The Sheng Xing隔音 and noise reduction device is meticulously crafted from a non-permeable metallic shell with a thickness of 1-2mm and an inner acoustic absorption material added. The outer layer is typically made of steel plate, coated with damping paint, asphalt, and other damping layers, the purpose being to...

To enhance noise reduction, an additional layer of sound-absorbing material (such as glass wool, micro-perforated plates, etc.) is placed inside. There should be gaps between the machine and the noise-dampening enclosure, as well as between the machine and its support, and between the enclosure and the foundation. Vibration dampeners should be added in these areas.

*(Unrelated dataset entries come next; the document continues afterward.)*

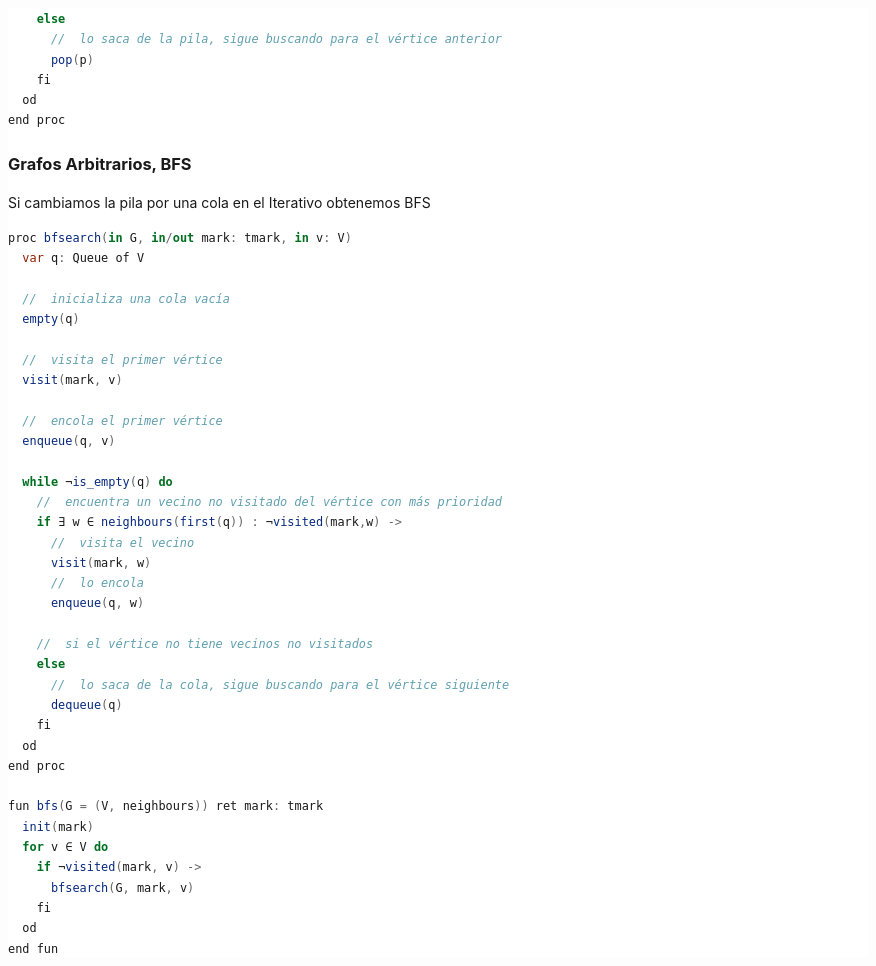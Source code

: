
 ```cs
    else
      //  lo saca de la pila, sigue buscando para el vértice anterior
      pop(p)
    fi
  od
end proc
```

### Grafos Arbitrarios, BFS

Si cambiamos la pila por una cola en el Iterativo obtenemos BFS

```cs
proc bfsearch(in G, in/out mark: tmark, in v: V)
  var q: Queue of V
  
  //  inicializa una cola vacía
  empty(q)
  
  //  visita el primer vértice
  visit(mark, v)
  
  //  encola el primer vértice
  enqueue(q, v)

  while ¬is_empty(q) do
    //  encuentra un vecino no visitado del vértice con más prioridad
    if ∃ w ∈ neighbours(first(q)) : ¬visited(mark,w) ->
      //  visita el vecino
      visit(mark, w)
      //  lo encola
      enqueue(q, w)

    //  si el vértice no tiene vecinos no visitados
    else 
      //  lo saca de la cola, sigue buscando para el vértice siguiente
      dequeue(q)
    fi
  od
end proc

fun bfs(G = (V, neighbours)) ret mark: tmark
  init(mark)
  for v ∈ V do
    if ¬visited(mark, v) -> 
      bfsearch(G, mark, v) 
    fi
  od
end fun
```
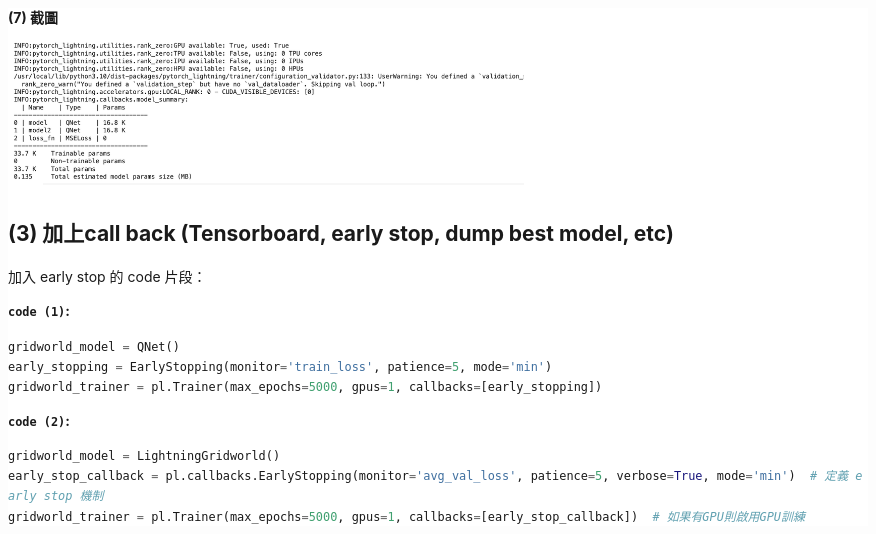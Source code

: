 
**(7) 截圖**

<img src="https://github.com/lanacstudio/RL_homework/blob/main/HW5/imgs/code2.png" width="60%"/>




## (3) 加上call back (Tensorboard, early stop, dump best model, etc)

加入 early stop 的 code 片段：

**`code (1)`:**
 
```python
gridworld_model = QNet()
early_stopping = EarlyStopping(monitor='train_loss', patience=5, mode='min')
gridworld_trainer = pl.Trainer(max_epochs=5000, gpus=1, callbacks=[early_stopping])
```

**`code (2)`:**

```python
gridworld_model = LightningGridworld()
early_stop_callback = pl.callbacks.EarlyStopping(monitor='avg_val_loss', patience=5, verbose=True, mode='min')  # 定義 early stop 機制
gridworld_trainer = pl.Trainer(max_epochs=5000, gpus=1, callbacks=[early_stop_callback])  # 如果有GPU則啟用GPU訓練
```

Soundproof enclosures must not only consider sound insulation performance but also ease of observation, access, and not affecting the normal transportation within the workshop. They should also account for electrical power supply, lighting, and ventilation within the enclosure. The exterior walls of the soundproof enclosures are typically made of materials or structures with good sound insulation properties, such as brick, concrete, and gypsum board walls. Sound-insulating windows facilitate observation of the enclosure's interior, while sound-insulating doors should be designed for ease of staff operation or the passage of certain materials. The interior walls of the soundproof enclosures should be lined with more absorbent materials, like perforated acoustic panel ceilings. These are used to isolate noise radiation from machinery, effectively blocking noise from spreading outside in open spaces with numerous noise sources. Enclosing equipment with high noise levels within soundproof enclosures reduces environmental impact by controlling noise at the source. The primary structure of the soundproof enclosure is its wall, which must have sufficient sound insulation to prevent noise from escaping the source equipment. According to the law of mass, the wall structure should be heavy, such as brick, stone, concrete, or thick steel plates. However, due to factors like space constraints, machinery maintenance, and the ease of disassembly of the enclosure, the walls are generally made of thinner metal sheets with a certain thickness of absorbent material inside. The sound insulation structure of the enclosure can be determined based on the required insertion loss, followed by determining the sound insulation level of the structure.

Select specific structures based on the current situation. When the vibration of the housing is significant, it is necessary to add damping materials with a higher loss coefficient to the inner surface of the steel plate, such as asphalt slurry, asbestosis asphalt slurry, etc. To prevent sound transmission through solids, vibration dampers or vibration-isolation materials should be installed under the sound-insulating housing. While dealing with noise, ventilation and heat dissipation openings must be left in the sound-insulating housing walls as machinery requires cooling. Install sound absorbers of a certain length in the ventilation and heat dissipation openings to make the noise reduction equivalent to the sound insulation of the housing, thus maintaining the noise reduction effect without compromising the ventilation and cooling purpose.

Design Steps

1. Measure the sound level and spectrum of the noise source

2. Determine the sound level attenuation and the sound insulation values for each frequency band (1/3 octave bands) based on the environmental quietness requirement criteria.

3. Select appropriate sound-insulating materials

4. Determine the隔音罩with and without隔音罩form

5. Soundproofing Structure, Sound Insulation Effect Evaluation

When designing and manufacturing soundproof enclosures, consider the following four requirements:

The enclosure walls of the soundproofing hood should have adequate sound insulation to block the transmission of air noise, while also reducing echo within the hood and preventing the transmission of solid sound.

(2) Minimize drilling holes in the housing as much as possible; for necessary holes, keep the opening area as small as possible. At the joints of the housing components, adopt sealing measures to reduce sound leakage. The holes and gaps in the sound-insulating housing significantly affect its noise reduction performance, especially at high frequencies. The noise reduction quantities for sound-insulating amounts of 10%, 1%, and 0.1% leakage area are 10, 20, and 30 dB respectively.

(3) Due to the heat dissipation from the source equipment inside the hood, the temperature inside the hood may rise. Appropriate ventilation and heat dissipation measures should be taken.

(4) Consider the requirements for easy operation and maintenance of the source machinery and equipment. For example, install entrance and exit points, observation windows, handholes, movable covers, or removable and assembled enclosures to facilitate access to the machine, observe its operation, and perform maintenance.

Only a well-designed fully enclosed noise-insulating hood, installed with vibration-damping supports, without any holes or with silencers installed in holes, and equipped with properly sealed soundproof doors, can achieve ideal noise reduction values.